◆ **Exercise aim**
If a line in the entries includes "software", show that line.

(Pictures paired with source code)
::::::

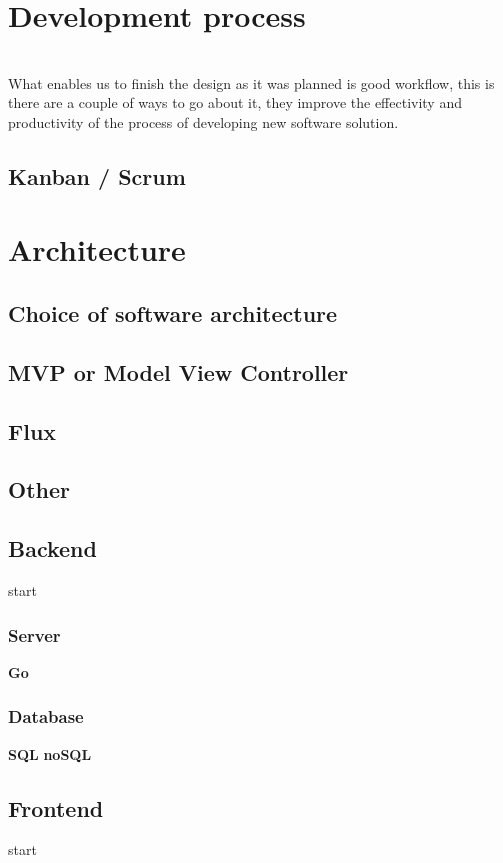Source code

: \section{Development process}
\\
What enables us to finish the design as it was planned is good workflow, this is there are a couple of ways to go about it, they improve the effectivity and productivity of the process of developing new software solution.
\subsection{Kanban / Scrum}

\section{Architecture}

\subsection{Choice of software architecture}

\subsection{MVP or Model View Controller}

\subsection{Flux}

\subsection{Other}

\subsection{Backend}
start
\subsubsection{Server}
\textbf{Go}
\subsubsection{Database}
\textbf{SQL}
\textbf{noSQL}
\subsection{Frontend}
start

::::::

◆ **Task response**
What enables us to finish the design as it was planned is good workflow, this is there are a couple of ways to go about it, they improve the effectivity and productivity of the process of developing new software solution.
\subsection{Choice of software architecture}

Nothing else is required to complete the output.